Reviews

Lizzie Borden: The Musical

Andrea C. Ross, Dale Place, and Jayne Patersonin Lizzie Borden: The Musical(Photo © Emily Sweet)
Andrea C. Ross, Dale Place, and Jayne Paterson
in Lizzie Borden: The Musical
(Photo © Emily Sweet)

“Lizzie Borden took an axe and gave her mother forty whacks…” That old playground singsong, however gory, would seem to have lost its power to send a chill up adult spines; we’ve since seen a lot worse in recent decades. It was, in fact, the O.J. Simpson trial that inspired writer-composer Christopher McGovern to examine another “crime of the century” — the 19 century, that is.

After two full-scale productions at the American Stage Company in New Jersey in 1998 and Goodspeed Musicals in Connecticut in 2001, Lizzie Borden has resurfaced at the Stoneham Theatre north of Boston, where it is enjoying optimal treatment. You could pluck this show up in its entirety, airlift it to Broadway, and no one would be the wiser — though richer, definitely, because this is a fully realized musical drama with well-developed characters, a cleverly constructed plot (even if we already know the outcome), and an impressive array of mood-swinging songs. Amy Powers (Sunset Boulevard and, more recently, The Game, an adaptation of Les Liaisons Dangereuses, still in development) gets co-credit for the lapidary and often very funny lyrics.

In reconstructing the infamous 1892 double parricide, McGovern cleaves pretty close to the known facts, adding just one key refraction of a character: Lizzie’s damaged “inner child,” here played with heartbreaking clarity by Andrea C. Ross. Into his beautifully layered script, McGovern enfolds allusions to the 32-year-old spinster’s known character flaws, from sticky fingers to rabid social-climbing aspirations. But then, Lizzie’s home life was not exactly paradise, given her penny-pinching boor of a stepmother and her super-rich but miserly father, who — the script boldly posits — may have taken more than a paternal interest in his youngest daughter.

Such is Jayne Paterson’s skill in portraying this tightly coiled creature that we feel for her almost immediately. From the outset, Paterson (last seen as Fantine in the final cast of Les Miserables on Broadway) adopts the stance of a prisoner, clenched hands thrust downward as if awaiting cuffs. And oh, the strictures of the costumes of the era! While designer Rachel Padula Shufelt’s outfits for the other ladies are flouncy and silken, Lizzie herself is bound in a shadowy brocade that hints at her dark inner life. Craig Siebel’s versatile set — frosted glass panels framed in Victorian filigree — also incorporates hints of a prison or, at least, a far-from-gilded cage.

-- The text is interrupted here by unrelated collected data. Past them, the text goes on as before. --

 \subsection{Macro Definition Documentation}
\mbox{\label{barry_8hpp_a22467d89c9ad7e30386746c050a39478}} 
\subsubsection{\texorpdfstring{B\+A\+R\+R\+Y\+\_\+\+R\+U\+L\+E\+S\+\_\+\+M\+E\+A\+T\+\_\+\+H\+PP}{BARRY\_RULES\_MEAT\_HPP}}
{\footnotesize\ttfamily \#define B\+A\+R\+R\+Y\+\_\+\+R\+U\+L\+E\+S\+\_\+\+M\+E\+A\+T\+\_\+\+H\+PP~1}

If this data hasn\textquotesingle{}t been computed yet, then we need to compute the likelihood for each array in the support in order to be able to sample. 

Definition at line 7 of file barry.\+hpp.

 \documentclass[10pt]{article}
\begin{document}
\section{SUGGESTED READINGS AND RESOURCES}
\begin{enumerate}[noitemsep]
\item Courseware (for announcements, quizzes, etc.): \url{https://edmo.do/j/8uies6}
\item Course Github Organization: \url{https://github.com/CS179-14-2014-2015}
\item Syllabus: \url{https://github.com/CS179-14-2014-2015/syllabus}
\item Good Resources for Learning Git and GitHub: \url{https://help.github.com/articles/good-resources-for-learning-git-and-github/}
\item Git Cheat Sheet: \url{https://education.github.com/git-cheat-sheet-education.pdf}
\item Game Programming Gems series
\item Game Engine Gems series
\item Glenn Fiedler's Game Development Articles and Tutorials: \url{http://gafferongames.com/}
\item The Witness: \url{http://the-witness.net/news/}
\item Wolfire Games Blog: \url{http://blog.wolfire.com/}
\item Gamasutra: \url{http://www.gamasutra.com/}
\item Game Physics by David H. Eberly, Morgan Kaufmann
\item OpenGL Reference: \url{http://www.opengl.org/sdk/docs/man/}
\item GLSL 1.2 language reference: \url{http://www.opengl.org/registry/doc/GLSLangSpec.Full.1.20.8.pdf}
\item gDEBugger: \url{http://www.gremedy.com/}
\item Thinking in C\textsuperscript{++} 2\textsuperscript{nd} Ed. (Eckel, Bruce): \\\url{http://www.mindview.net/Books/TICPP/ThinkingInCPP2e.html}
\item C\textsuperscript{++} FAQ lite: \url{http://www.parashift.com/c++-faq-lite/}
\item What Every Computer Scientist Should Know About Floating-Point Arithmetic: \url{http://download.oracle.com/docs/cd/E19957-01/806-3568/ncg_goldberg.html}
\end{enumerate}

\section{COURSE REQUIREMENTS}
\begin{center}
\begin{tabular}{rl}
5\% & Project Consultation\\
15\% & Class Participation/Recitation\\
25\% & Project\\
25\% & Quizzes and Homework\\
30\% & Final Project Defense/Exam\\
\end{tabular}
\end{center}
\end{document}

The opening song, “Even for August” — one of those chatty, pro forma street-scene-setters found in works as diverse as Carmen and Oliver! — soon leaps its apparent bonds and becomes an exercise in foreshadowing as an insistent, strange rhythm hints at horrors ahead. The events of the fateful day rapidly unfold, interspersed with trial testimony (the witnesses are dramatically uplit in keeping with the theatrical convention of the day) and flashbacks to Lizzie’s tormented childhood, often co-acted by Ross and Paterson as two facets of a fractured personality. Have no fear of trite, movie-of-the-week clichés about child abuse: The song “I Cry Alone,” sung by both Lizzies, cuts right to the heart of innocence betrayed and bares the scars that result.

The performances among the cast of 14 are never less than competent and some are outstanding, such as Sara Inbar as the Irish servant Bridget, whom Lizzie generically calls Maggie. “The Maggie Work,” a litany of scutwork embellished with a crescendo of curse words — some cut short, but all accompanied by an elided sign of the cross — is a comic gem, yet even it is outshone by the sextet “Another Dinner.” Let’s just say that this household knows how to stretch its food budget; soon there won’t be so many mouths to feed.

McGovern’s debt to Sondheim is implicit: It’s hard to envision such a tragicomic, chiaroscuro treat but for the precedent of Sweeney Todd. What’s remarkable about Lizzie Borden: The Musical is that, in lieu of ironic distance, the composer allows himself a full measure of empathy with the title character. Not for a moment do we imagine that Lizzie is not one of our own.